I’m rambling on about Google because anyone with a profitable website knows that Google is your primary traffic driver (most of the time of course). Google used to weight external links to your site very heavily. As a result, people started creating link farms and easily getting around that. External links still count of course but more for going from one tier to the next in their ranking scheme. Yes, there are multiple tiers. Relate that to primary and secondary indexes and you’ll know what I mean. Since everyone realized how easy it was to fool Google with external links to your site they altered their algorithm ever so slightly over the years to make internal linking much more important. That’s why you see all these junk sites now a days. They’re is a very straight forward way to create a site with a good internal linking structure. Think of tags, relevant tags, and similar concepts along with your traditional site hierarchy type linking structure as the way to create a well connected internal linking structure. Google will eat this up and the junk sites that employ this sort of design are proof that they rank internal linking much higher than external links to your site.
I mentioned understanding the context of my words without me providing context (rails). That implies that search engines will need to figure out some type of semantic meaning from pages other than just words and what words are near them. That’s a problem that some are already attempting to solve. Its a huge scalability problem though since parsing semantic meaning takes much longer than a simple dumb indexing of words like Google does. The future of search will definitely include semantic meaning whether it just be a more sophisticated word indexing that effectively achieves semantic understanding or one that truly parses out sentences for parts of speech and such. Combine that with a little machine learning and you have yourself a pretty good search.

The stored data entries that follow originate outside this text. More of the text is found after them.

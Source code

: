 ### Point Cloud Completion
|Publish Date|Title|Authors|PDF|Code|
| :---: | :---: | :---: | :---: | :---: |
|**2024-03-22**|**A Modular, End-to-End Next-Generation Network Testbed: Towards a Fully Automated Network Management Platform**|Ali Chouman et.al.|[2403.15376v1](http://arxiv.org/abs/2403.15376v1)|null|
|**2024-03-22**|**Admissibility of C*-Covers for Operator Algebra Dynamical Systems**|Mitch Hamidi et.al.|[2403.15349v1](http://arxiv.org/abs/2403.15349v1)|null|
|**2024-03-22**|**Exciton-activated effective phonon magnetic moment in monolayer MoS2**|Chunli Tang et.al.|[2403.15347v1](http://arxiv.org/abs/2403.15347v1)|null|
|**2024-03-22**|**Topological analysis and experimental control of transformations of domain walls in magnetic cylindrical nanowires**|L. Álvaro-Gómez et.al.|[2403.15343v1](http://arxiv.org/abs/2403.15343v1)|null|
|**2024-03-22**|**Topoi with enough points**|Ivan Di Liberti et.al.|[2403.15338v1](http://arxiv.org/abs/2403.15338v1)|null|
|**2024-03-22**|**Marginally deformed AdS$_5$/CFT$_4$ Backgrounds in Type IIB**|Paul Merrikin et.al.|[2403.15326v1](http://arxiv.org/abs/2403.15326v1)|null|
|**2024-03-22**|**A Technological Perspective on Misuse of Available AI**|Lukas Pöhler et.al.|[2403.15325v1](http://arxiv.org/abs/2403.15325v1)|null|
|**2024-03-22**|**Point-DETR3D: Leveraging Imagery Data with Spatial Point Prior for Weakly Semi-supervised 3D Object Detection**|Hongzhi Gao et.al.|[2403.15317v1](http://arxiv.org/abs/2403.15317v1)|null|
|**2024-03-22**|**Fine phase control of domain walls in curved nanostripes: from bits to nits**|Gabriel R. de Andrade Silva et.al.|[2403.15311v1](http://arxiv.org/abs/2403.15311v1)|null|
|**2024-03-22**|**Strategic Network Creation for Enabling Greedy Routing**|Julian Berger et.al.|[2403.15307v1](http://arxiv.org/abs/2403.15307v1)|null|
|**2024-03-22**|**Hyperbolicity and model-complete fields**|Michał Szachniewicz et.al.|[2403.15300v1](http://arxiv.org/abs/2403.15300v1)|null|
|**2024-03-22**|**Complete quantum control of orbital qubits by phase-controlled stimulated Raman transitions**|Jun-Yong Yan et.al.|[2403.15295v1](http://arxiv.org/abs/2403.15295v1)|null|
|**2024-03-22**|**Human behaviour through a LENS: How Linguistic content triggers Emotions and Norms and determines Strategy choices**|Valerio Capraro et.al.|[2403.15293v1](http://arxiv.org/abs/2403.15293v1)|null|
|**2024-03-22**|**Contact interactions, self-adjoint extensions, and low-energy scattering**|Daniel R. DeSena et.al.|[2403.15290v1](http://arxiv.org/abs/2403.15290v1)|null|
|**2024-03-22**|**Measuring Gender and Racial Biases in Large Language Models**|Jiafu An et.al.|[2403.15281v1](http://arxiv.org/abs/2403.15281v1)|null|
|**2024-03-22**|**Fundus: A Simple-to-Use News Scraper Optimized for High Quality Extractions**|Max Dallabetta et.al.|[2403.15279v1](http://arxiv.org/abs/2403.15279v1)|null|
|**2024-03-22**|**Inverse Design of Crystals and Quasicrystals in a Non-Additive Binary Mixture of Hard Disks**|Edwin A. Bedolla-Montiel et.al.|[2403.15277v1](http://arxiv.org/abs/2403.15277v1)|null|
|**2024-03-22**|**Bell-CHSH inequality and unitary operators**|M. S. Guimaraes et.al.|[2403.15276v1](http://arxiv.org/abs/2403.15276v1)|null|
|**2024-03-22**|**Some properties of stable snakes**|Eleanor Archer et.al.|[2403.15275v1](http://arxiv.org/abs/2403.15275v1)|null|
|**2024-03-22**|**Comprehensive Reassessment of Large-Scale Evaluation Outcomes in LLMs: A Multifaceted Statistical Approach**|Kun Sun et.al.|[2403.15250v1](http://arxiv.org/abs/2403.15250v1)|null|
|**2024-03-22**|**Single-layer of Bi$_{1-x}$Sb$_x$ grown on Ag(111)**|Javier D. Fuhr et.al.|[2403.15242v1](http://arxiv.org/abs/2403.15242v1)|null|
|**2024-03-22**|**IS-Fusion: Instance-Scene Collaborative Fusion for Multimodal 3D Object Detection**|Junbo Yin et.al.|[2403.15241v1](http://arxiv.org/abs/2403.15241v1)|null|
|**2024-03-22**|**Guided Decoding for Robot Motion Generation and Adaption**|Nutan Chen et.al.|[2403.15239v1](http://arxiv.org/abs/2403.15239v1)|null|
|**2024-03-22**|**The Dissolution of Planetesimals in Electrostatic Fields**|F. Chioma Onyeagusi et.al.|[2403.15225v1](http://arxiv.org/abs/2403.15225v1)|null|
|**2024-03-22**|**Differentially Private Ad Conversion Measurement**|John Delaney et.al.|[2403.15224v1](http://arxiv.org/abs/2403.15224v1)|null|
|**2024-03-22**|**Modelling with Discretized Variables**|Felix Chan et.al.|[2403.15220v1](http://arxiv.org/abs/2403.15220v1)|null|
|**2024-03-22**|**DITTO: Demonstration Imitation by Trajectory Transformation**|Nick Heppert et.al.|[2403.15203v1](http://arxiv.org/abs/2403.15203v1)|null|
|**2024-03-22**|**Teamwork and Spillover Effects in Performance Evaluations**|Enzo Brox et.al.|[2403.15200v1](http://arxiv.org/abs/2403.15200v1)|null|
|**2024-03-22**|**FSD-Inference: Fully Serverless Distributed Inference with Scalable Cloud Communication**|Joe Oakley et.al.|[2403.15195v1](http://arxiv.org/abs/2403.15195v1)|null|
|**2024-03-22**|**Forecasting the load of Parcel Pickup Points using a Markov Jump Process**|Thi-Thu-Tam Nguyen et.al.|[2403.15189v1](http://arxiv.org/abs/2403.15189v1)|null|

Finally, some suggest that social bookmarking and rating sites such as Reddit are the future of search. I disagree. Mob rule is never good. However, if it were to create a hidden set of like minded individuals for me (based on who means what with their search terms) it could get a better understanding of who I am and what I mean when I say lisp. Then again, what happens when I’m a geek all my life and I suddenly have a kid who has a lisp. Will it always be up to the user to figure out how to find their results? Will businesses and individuals always be able to ruin search engines with junk sites that have figured out the algorithm? So far that’s the case. A little learning and a little semantic understanding should do the trick though.